Abbreviations: +, positive finding; −, negative finding; BAL, bronchoalveolar lavage; E. coli, Escherichia coli; H. influenzae, Haemophilus influenzae; K. pneumoniae, Klebsiella pneumoniae; M. catarrhalis, Moraxella catarrhalis; NA, not available; NP, nasopharyngeal swab; P. aeruginosa, Pseudomonas aeruginosa; S. aureus, Staphylococcus aureus; S. pneumoniae, Streptococcus pneumoniae; trachea, endotracheal aspirate; U-Stpnag, urine pneumococcal antigen.

a At least 2-fold rise of immunoglobulin G (IgG) antibodies.

b Less than 2-fold rise of IgG antibodies and immunoglobulin M antibody change from negative to positive.

A viral etiology of SCAP was diagnosed in 24 patients (49%). Viruses were identified as the only cause of SCAP in 5 cases (10%), and were identified together with bacteria in 19 cases (39%) (Table 1). Twenty-six viruses were detected among 24 SCAP patients (Table 1). Of 26 viruses identified, 21 (81%) were detected from bronchial specimens, 5 (19%) were detected from NP swabs only, and both NP and bronchial PCR were positive in 7 cases.
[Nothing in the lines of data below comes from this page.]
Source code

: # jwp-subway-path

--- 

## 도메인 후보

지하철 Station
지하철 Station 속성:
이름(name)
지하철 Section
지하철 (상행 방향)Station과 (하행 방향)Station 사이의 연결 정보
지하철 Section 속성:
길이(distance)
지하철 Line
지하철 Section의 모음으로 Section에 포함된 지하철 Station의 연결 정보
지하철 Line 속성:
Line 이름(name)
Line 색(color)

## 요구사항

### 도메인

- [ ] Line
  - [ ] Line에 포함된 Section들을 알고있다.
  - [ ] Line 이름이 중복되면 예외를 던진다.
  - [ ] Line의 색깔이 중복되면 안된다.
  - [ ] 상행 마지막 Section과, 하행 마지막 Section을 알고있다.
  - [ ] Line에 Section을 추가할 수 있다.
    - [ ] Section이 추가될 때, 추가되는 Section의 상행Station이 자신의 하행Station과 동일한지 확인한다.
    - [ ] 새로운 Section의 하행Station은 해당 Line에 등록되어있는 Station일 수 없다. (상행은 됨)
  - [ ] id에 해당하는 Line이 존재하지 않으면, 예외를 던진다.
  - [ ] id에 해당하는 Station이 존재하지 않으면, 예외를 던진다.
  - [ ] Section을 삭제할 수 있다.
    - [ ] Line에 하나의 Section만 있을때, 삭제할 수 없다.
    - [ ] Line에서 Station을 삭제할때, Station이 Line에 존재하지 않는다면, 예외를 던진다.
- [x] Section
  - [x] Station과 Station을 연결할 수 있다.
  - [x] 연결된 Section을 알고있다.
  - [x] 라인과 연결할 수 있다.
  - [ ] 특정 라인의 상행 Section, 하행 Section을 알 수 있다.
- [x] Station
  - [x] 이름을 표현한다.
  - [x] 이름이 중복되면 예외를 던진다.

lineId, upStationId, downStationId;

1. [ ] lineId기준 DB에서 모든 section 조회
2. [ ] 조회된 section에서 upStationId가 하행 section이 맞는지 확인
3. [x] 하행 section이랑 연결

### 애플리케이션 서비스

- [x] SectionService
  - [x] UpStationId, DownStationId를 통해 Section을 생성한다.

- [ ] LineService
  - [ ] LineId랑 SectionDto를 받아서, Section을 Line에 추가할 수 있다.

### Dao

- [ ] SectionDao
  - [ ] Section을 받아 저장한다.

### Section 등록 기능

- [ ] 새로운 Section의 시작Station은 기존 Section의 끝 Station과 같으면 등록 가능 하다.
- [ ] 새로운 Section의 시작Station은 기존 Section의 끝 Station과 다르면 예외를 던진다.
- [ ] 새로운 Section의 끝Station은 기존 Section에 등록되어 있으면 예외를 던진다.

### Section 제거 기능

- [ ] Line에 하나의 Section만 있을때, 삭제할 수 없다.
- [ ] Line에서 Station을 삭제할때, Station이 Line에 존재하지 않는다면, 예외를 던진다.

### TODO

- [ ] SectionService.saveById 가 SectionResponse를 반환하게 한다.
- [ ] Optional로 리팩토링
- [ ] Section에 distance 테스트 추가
The most common virus was rhinovirus, being identified in 15 (57.7%) cases (Table 1). Rhinovirus was detected 11 times from bronchial specimens and 4 times from nasopharyngeal swabs. The commercial PCR test missed 8 patients (53.3%) with positive rhinovirus findings identified by in-house PCR test. Adenovirus was found in 4 (15%) cases. The other virus findings were as follows: 2 cases with coronavirus, 2 cases with enterovirus, and 1 case with influenza A, respiratory syncytial virus, and parainfluenza 3. Two patients (8%) had 2 positive viral tests. Five patients suffered a probably pure viral SCAP (Table 1). In the mixed bacterial–viral group, the most common combination was S. pneumoniae and rhinovirus, which occurred in 6 cases (32%).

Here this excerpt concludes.